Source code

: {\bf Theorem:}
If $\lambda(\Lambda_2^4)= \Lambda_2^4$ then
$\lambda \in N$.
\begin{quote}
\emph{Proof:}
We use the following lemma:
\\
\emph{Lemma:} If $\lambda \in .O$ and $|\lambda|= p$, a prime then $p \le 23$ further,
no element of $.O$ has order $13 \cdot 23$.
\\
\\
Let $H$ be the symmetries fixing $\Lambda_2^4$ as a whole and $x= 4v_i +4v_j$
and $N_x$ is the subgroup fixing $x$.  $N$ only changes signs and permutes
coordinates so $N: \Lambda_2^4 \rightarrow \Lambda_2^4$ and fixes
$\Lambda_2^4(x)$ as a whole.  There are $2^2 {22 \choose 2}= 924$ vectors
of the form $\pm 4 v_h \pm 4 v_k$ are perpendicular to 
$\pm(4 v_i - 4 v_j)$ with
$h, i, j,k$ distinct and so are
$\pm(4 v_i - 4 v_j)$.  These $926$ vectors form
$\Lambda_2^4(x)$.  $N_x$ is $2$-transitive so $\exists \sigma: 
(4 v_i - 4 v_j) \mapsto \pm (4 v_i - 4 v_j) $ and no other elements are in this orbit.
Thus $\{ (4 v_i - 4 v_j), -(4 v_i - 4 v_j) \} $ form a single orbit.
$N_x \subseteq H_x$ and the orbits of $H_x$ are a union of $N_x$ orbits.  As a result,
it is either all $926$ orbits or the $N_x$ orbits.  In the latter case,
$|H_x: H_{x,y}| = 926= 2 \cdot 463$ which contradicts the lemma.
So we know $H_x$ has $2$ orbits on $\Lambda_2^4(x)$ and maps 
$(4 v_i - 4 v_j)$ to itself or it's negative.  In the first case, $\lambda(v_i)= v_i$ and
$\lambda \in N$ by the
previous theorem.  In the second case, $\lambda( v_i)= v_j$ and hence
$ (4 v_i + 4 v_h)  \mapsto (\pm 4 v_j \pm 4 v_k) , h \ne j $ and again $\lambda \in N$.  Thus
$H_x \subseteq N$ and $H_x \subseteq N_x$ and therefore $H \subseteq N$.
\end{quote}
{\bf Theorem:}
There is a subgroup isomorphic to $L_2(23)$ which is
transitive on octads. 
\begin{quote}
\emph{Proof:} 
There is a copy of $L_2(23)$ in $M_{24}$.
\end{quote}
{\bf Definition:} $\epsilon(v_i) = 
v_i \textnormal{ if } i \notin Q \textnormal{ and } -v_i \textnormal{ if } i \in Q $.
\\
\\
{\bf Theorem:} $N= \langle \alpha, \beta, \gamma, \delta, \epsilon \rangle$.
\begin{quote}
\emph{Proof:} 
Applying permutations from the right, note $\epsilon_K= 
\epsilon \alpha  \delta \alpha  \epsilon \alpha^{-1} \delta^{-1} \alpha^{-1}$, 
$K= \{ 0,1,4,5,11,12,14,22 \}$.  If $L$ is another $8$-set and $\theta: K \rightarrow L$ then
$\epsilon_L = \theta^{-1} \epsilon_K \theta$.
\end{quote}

• **Exercise**
Find and copy each line in the material above where the string "rightarrow" occurs.

• **The answer**
coordinates so $N: \Lambda_2^4 \rightarrow \Lambda_2^4$ and fixes
$K= \{ 0,1,4,5,11,12,14,22 \}$.  If $L$ is another $8$-set and $\theta: K \rightarrow L$ then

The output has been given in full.